Wednesday, January 28, 2004

Working in a Coal Mine

Nope, this one isn't about the current job. Its about the city of Renton, just north of here.

Benson Avenue, the main artery along the East Hill, starts in the city of Renton itself, right behind the Renton City Hall and the new SAM's Club. It occupies a sliver of land right alongside I-405 at that point, and you head up the hill, there's what looks like the an old bridge support or a gun emplacement along the side of the road - moss-covered concrete with stumps of rebar sticking out of the top.

And there's a plaque mounted to the side of the concrete, and I just can't resist a historical marker. So I pulled over.

The pile of concrete and rebar turns out to be a foundation of a mine car hoist for the Renton Coal Mine. The mine itself operated between 1873 and 1920. The hoist was used to haul coal out of the East Hill, the original entrance now buried under the highway. Mules were used originally. This particular mine ran over a mile into the hill, and branched some 22 times. In its lifetime it took out 1.3 million tons of coal (according to the plaque).

The Renton Coal Mine predates Renton itself. Back then area was known as Black Bridge, for the crossing of the Black River (which as far as I know, is no longer a going concern either, but that may be another story). William Renton was a lumberman who moved up to this neck of the woods in 1850, seeing a need for lumber in Seattle, since the city regularly caught fire in those days (and was rebuilt in wood, so it could burn again - this is what they call today a "repeat purchase model"). Renton did well in lumber, and expanded into rail in order to carry the wood. And when running a planned rail line out to some virgin timber, his associates found coal in the local hills near Black Bridge and William Renton went into the coal business.

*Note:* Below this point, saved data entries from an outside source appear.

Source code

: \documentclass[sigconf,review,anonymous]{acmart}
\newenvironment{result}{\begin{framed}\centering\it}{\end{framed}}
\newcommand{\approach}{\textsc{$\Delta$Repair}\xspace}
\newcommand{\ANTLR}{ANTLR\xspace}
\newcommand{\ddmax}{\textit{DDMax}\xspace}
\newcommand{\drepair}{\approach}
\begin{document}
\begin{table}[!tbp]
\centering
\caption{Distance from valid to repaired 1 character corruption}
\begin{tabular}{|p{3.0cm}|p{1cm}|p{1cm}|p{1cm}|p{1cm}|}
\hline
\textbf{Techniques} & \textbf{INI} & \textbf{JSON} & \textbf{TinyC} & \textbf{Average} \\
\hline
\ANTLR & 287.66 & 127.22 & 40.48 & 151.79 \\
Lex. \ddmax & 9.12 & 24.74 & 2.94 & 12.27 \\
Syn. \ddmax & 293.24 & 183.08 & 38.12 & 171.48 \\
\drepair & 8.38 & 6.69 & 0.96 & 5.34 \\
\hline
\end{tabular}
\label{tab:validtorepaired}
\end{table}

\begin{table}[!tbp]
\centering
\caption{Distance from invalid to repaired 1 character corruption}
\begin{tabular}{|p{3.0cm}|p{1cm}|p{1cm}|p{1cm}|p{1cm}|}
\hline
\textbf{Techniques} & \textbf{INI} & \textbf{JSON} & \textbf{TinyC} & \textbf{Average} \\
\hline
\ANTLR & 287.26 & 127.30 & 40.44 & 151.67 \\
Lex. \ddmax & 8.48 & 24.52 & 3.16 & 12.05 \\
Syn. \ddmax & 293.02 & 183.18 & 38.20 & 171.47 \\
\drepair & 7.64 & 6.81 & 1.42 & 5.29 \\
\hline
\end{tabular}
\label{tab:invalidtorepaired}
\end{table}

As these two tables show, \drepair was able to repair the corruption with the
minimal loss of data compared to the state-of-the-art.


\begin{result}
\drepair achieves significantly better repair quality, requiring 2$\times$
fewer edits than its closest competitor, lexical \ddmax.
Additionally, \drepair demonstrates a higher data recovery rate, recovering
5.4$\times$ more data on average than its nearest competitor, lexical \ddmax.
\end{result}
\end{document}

(As a digression, there are other coal towns in the area, including Newcastle and Black Diamond. Never thought of them as such, but once you realize it, its kind of obvious from the names).

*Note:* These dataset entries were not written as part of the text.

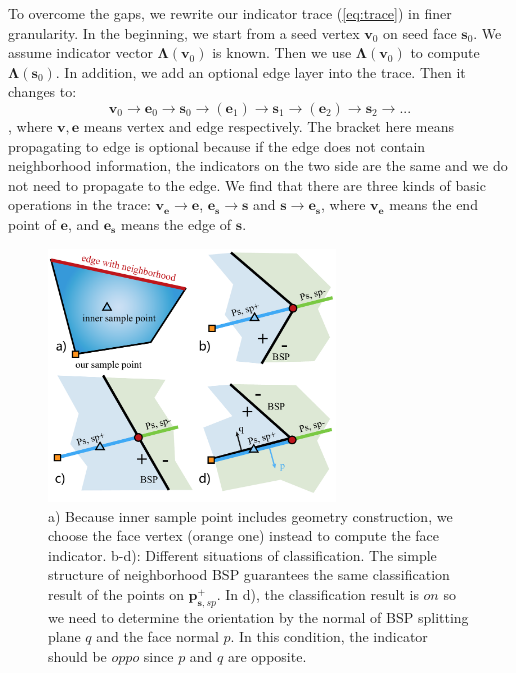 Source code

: \documentclass[10pt,journal,compsoc]{IEEEtran}
\begin{document}
To overcome the gaps, we rewrite our indicator trace (\ref{eq:trace}) in finer granularity. In the beginning, we start from a seed vertex $\bm{v}_0$ on seed face $\bm{s}_0$. We assume indicator vector $\bm{\Lambda}(\bm{v}_0)$ is known. Then we use $\bm{\Lambda}(\bm{v}_0)$ to compute $\bm{\Lambda}(\bm{s}_0)$. In addition, we add an optional edge layer into the trace. Then it changes to:
\begin{equation}
\bm{v}_0\to \bm{e}_0\to \bm{s}_0\to (\bm{e}_1)\to \bm{s}_1\to (\bm{e}_2)\to \bm{s}_2\to ...
\end{equation}
, where $\bm{v}, \bm{e}$ means vertex and edge respectively. The bracket here means propagating to edge is optional because if the edge does not contain neighborhood information, the indicators on the two side are the same and we do not need to propagate to the edge. We find that there are three kinds of basic operations in the trace: $\bm{v}_{\bm{e}}\to \bm{e}$, $\bm{e}_{\bm{s}}\to \bm{s}$ and $\bm{s}\to \bm{e}_{\bm{s}}$, where $\bm{v}_{\bm{e}}$ means the end point of $\bm{e}$, and $\bm{e}_{\bm{s}}$ means the edge of $\bm{s}$.

\begin{figure}[t]
\centering
\includegraphics[width=3in]{bsps}
\caption{a) Because inner sample point includes geometry construction, we choose the face vertex (orange one) instead to compute the face indicator. b-d): Different situations of classification. The simple structure of neighborhood BSP guarantees the same classification result of the points on $\bm{p}_{\bm{s}, sp}^+$. In d), the classification result is $on$ so we need to determine the orientation by the normal of BSP splitting plane $q$ and the face normal $p$. In this condition, the indicator should be $oppo$ since $p$ and $q$ are opposite.}
\label{fig:bsps}
\end{figure}
\end{document}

Anyway, it was the Renton Coal Company until 1886, then became the Renton Cooperative Coal Company until 1907, then was part of Seatle Electic until 1920, when it shut down. Hydro and natural gas replaced coal as an energy source, but the last coal mine (out in Black Diamond) in the area closed in the 1970's.

(This is of particular interest to me, since my home town of Mt. Lebanon, PA - indeed most of southern Allegheny County - was undercut by old mines. My father said that in the 50s you could hear the picks and shovels from the basement of the schools (Which in turn leads to old European stories of Mine Spirits - Knockers and Kobolds, but I'm digressing more than usual)).

Now rural Black Bridge gave way to a larger community of immigrants that came in to mine the coal. And when the town finally incorporated in 1901 (it just celebrated its centennial a few years back), it took as its name that of its leading citizen and its biggest industry - Renton. So the town was named after the business, not the other way around. Which makes sense, because after the whole coal thing went away, the area was primed for ANOTHER company to come in and dominate the landscape - That would be Boeing.

There's more data than you need on coal mining in Renton here. And from the maps it doesn't look like there are any mines directly under this property. But all this is just an interesting exploration that started out with checking out a plaque at the side of the road.

(And there are worse things than living in the town named after a lumber/coal/rail baron. Two communities south, the community was originally named Slaughter. But that's another story).